Plain-text document sources:
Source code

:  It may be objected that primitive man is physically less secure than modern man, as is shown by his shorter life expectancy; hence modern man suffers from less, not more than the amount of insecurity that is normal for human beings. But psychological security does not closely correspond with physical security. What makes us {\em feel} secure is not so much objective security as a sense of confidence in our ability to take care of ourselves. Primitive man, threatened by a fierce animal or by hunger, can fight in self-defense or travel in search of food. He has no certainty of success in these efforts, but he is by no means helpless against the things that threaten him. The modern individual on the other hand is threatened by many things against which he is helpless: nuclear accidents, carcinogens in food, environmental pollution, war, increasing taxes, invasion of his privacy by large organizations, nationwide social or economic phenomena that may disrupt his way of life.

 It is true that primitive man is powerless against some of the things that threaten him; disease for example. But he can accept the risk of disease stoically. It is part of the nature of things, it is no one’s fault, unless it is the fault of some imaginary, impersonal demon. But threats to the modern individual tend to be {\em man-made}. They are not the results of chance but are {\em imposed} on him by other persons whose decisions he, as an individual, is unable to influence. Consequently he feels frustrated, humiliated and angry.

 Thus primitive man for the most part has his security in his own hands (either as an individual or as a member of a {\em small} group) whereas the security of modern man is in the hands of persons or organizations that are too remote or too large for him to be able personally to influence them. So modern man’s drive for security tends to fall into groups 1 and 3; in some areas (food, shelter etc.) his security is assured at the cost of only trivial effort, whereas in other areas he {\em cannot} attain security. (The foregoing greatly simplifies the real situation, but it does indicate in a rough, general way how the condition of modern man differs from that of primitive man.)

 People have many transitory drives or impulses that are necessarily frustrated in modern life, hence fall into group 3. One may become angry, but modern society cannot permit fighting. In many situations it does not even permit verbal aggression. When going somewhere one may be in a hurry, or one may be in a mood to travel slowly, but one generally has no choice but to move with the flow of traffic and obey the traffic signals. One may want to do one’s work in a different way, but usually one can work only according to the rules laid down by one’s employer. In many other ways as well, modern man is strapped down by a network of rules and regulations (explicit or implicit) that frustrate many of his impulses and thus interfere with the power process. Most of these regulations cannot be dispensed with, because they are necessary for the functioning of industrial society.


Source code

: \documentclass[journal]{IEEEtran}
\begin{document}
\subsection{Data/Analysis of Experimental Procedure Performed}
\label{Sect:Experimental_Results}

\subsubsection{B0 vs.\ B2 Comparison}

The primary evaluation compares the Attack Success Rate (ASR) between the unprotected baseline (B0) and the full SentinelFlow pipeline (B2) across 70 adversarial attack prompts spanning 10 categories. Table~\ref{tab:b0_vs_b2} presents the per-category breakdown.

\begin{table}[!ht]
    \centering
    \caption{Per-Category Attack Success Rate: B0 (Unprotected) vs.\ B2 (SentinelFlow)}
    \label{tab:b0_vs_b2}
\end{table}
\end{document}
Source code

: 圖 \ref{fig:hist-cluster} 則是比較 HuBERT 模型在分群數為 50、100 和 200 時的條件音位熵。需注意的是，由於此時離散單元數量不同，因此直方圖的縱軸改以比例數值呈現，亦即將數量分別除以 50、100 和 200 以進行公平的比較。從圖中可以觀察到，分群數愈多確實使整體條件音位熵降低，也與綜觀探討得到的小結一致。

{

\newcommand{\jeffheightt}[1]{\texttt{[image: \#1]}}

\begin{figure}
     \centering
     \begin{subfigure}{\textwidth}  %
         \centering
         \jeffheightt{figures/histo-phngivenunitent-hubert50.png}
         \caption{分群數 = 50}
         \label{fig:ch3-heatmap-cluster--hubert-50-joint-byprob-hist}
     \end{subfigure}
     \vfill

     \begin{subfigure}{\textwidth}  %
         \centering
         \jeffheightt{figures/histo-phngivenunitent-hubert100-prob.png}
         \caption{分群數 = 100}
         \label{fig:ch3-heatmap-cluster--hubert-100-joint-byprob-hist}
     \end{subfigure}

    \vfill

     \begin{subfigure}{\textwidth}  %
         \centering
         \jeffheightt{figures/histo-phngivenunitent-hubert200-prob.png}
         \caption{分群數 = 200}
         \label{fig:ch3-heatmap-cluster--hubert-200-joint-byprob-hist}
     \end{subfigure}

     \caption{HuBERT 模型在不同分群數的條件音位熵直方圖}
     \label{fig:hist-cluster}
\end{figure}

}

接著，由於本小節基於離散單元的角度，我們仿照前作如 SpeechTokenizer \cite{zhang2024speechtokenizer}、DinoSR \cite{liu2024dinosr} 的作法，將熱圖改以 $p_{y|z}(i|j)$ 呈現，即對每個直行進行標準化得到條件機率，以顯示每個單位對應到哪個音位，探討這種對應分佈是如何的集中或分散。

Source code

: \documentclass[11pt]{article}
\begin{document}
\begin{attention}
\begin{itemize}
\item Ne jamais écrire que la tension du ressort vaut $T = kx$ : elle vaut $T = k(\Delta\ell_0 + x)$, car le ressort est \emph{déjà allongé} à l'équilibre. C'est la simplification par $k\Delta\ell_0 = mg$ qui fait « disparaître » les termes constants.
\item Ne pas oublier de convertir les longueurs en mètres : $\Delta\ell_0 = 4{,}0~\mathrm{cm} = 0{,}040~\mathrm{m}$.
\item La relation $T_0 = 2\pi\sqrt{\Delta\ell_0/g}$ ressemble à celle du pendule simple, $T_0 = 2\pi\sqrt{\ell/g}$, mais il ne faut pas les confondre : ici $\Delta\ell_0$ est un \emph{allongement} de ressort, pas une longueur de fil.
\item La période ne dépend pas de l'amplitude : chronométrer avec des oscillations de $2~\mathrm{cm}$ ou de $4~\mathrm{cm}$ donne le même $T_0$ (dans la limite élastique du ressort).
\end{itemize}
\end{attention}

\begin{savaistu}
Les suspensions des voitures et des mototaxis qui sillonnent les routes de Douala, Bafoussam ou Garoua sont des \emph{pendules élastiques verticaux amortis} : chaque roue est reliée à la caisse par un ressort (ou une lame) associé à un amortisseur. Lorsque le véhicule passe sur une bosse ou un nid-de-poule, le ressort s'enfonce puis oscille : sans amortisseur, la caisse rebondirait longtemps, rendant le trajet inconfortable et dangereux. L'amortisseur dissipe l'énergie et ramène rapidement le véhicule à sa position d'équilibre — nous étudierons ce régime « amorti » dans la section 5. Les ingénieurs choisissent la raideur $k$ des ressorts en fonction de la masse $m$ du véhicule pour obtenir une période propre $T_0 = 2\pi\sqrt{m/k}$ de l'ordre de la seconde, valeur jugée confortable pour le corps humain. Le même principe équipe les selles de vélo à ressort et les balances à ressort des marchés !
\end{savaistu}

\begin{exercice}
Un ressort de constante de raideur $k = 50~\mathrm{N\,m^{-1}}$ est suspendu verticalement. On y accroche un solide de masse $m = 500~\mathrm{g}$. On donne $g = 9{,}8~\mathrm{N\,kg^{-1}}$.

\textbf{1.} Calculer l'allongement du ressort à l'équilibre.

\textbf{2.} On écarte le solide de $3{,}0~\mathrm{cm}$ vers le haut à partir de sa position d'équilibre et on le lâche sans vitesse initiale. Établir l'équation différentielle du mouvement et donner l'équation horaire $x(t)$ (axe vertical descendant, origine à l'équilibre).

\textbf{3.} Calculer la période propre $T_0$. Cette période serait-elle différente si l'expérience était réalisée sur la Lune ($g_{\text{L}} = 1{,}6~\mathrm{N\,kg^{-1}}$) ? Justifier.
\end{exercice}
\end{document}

● **Work instructions**:
The data, all of it, should be transcribed exactly.

● **Solution**:
Source code

:  It may be objected that primitive man is physically less secure than modern man, as is shown by his shorter life expectancy; hence modern man suffers from less, not more than the amount of insecurity that is normal for human beings. But psychological security does not closely correspond with physical security. What makes us {\em feel} secure is not so much objective security as a sense of confidence in our ability to take care of ourselves. Primitive man, threatened by a fierce animal or by hunger, can fight in self-defense or travel in search of food. He has no certainty of success in these efforts, but he is by no means helpless against the things that threaten him. The modern individual on the other hand is threatened by many things against which he is helpless: nuclear accidents, carcinogens in food, environmental pollution, war, increasing taxes, invasion of his privacy by large organizations, nationwide social or economic phenomena that may disrupt his way of life.

 It is true that primitive man is powerless against some of the things that threaten him; disease for example. But he can accept the risk of disease stoically. It is part of the nature of things, it is no one’s fault, unless it is the fault of some imaginary, impersonal demon. But threats to the modern individual tend to be {\em man-made}. They are not the results of chance but are {\em imposed} on him by other persons whose decisions he, as an individual, is unable to influence. Consequently he feels frustrated, humiliated and angry.

 Thus primitive man for the most part has his security in his own hands (either as an individual or as a member of a {\em small} group) whereas the security of modern man is in the hands of persons or organizations that are too remote or too large for him to be able personally to influence them. So modern man’s drive for security tends to fall into groups 1 and 3; in some areas (food, shelter etc.) his security is assured at the cost of only trivial effort, whereas in other areas he {\em cannot} attain security. (The foregoing greatly simplifies the real situation, but it does indicate in a rough, general way how the condition of modern man differs from that of primitive man.)

 People have many transitory drives or impulses that are necessarily frustrated in modern life, hence fall into group 3. One may become angry, but modern society cannot permit fighting. In many situations it does not even permit verbal aggression. When going somewhere one may be in a hurry, or one may be in a mood to travel slowly, but one generally has no choice but to move with the flow of traffic and obey the traffic signals. One may want to do one’s work in a different way, but usually one can work only according to the rules laid down by one’s employer. In many other ways as well, modern man is strapped down by a network of rules and regulations (explicit or implicit) that frustrate many of his impulses and thus interfere with the power process. Most of these regulations cannot be dispensed with, because they are necessary for the functioning of industrial society.


Source code

: \documentclass[journal]{IEEEtran}
\begin{document}
\subsection{Data/Analysis of Experimental Procedure Performed}
\label{Sect:Experimental_Results}

\subsubsection{B0 vs.\ B2 Comparison}

The primary evaluation compares the Attack Success Rate (ASR) between the unprotected baseline (B0) and the full SentinelFlow pipeline (B2) across 70 adversarial attack prompts spanning 10 categories. Table~\ref{tab:b0_vs_b2} presents the per-category breakdown.

\begin{table}[!ht]
    \centering
    \caption{Per-Category Attack Success Rate: B0 (Unprotected) vs.\ B2 (SentinelFlow)}
    \label{tab:b0_vs_b2}
\end{table}
\end{document}
Source code

: 圖 \ref{fig:hist-cluster} 則是比較 HuBERT 模型在分群數為 50、100 和 200 時的條件音位熵。需注意的是，由於此時離散單元數量不同，因此直方圖的縱軸改以比例數值呈現，亦即將數量分別除以 50、100 和 200 以進行公平的比較。從圖中可以觀察到，分群數愈多確實使整體條件音位熵降低，也與綜觀探討得到的小結一致。

{

\newcommand{\jeffheightt}[1]{\texttt{[image: \#1]}}

\begin{figure}
     \centering
     \begin{subfigure}{\textwidth}  %
         \centering
         \jeffheightt{figures/histo-phngivenunitent-hubert50.png}
         \caption{分群數 = 50}
         \label{fig:ch3-heatmap-cluster--hubert-50-joint-byprob-hist}
     \end{subfigure}
     \vfill

     \begin{subfigure}{\textwidth}  %
         \centering
         \jeffheightt{figures/histo-phngivenunitent-hubert100-prob.png}
         \caption{分群數 = 100}
         \label{fig:ch3-heatmap-cluster--hubert-100-joint-byprob-hist}
     \end{subfigure}

    \vfill

     \begin{subfigure}{\textwidth}  %
         \centering
         \jeffheightt{figures/histo-phngivenunitent-hubert200-prob.png}
         \caption{分群數 = 200}
         \label{fig:ch3-heatmap-cluster--hubert-200-joint-byprob-hist}
     \end{subfigure}

     \caption{HuBERT 模型在不同分群數的條件音位熵直方圖}
     \label{fig:hist-cluster}
\end{figure}

}

接著，由於本小節基於離散單元的角度，我們仿照前作如 SpeechTokenizer \cite{zhang2024speechtokenizer}、DinoSR \cite{liu2024dinosr} 的作法，將熱圖改以 $p_{y|z}(i|j)$ 呈現，即對每個直行進行標準化得到條件機率，以顯示每個單位對應到哪個音位，探討這種對應分佈是如何的集中或分散。

Source code

: \documentclass[11pt]{article}
\begin{document}
\begin{attention}
\begin{itemize}
\item Ne jamais écrire que la tension du ressort vaut $T = kx$ : elle vaut $T = k(\Delta\ell_0 + x)$, car le ressort est \emph{déjà allongé} à l'équilibre. C'est la simplification par $k\Delta\ell_0 = mg$ qui fait « disparaître » les termes constants.
\item Ne pas oublier de convertir les longueurs en mètres : $\Delta\ell_0 = 4{,}0~\mathrm{cm} = 0{,}040~\mathrm{m}$.
\item La relation $T_0 = 2\pi\sqrt{\Delta\ell_0/g}$ ressemble à celle du pendule simple, $T_0 = 2\pi\sqrt{\ell/g}$, mais il ne faut pas les confondre : ici $\Delta\ell_0$ est un \emph{allongement} de ressort, pas une longueur de fil.
\item La période ne dépend pas de l'amplitude : chronométrer avec des oscillations de $2~\mathrm{cm}$ ou de $4~\mathrm{cm}$ donne le même $T_0$ (dans la limite élastique du ressort).
\end{itemize}
\end{attention}

\begin{savaistu}
Les suspensions des voitures et des mototaxis qui sillonnent les routes de Douala, Bafoussam ou Garoua sont des \emph{pendules élastiques verticaux amortis} : chaque roue est reliée à la caisse par un ressort (ou une lame) associé à un amortisseur. Lorsque le véhicule passe sur une bosse ou un nid-de-poule, le ressort s'enfonce puis oscille : sans amortisseur, la caisse rebondirait longtemps, rendant le trajet inconfortable et dangereux. L'amortisseur dissipe l'énergie et ramène rapidement le véhicule à sa position d'équilibre — nous étudierons ce régime « amorti » dans la section 5. Les ingénieurs choisissent la raideur $k$ des ressorts en fonction de la masse $m$ du véhicule pour obtenir une période propre $T_0 = 2\pi\sqrt{m/k}$ de l'ordre de la seconde, valeur jugée confortable pour le corps humain. Le même principe équipe les selles de vélo à ressort et les balances à ressort des marchés !
\end{savaistu}

\begin{exercice}
Un ressort de constante de raideur $k = 50~\mathrm{N\,m^{-1}}$ est suspendu verticalement. On y accroche un solide de masse $m = 500~\mathrm{g}$. On donne $g = 9{,}8~\mathrm{N\,kg^{-1}}$.

\textbf{1.} Calculer l'allongement du ressort à l'équilibre.

\textbf{2.} On écarte le solide de $3{,}0~\mathrm{cm}$ vers le haut à partir de sa position d'équilibre et on le lâche sans vitesse initiale. Établir l'équation différentielle du mouvement et donner l'équation horaire $x(t)$ (axe vertical descendant, origine à l'équilibre).

\textbf{3.} Calculer la période propre $T_0$. Cette période serait-elle différente si l'expérience était réalisée sur la Lune ($g_{\text{L}} = 1{,}6~\mathrm{N\,kg^{-1}}$) ? Justifier.
\end{exercice}
\end{document}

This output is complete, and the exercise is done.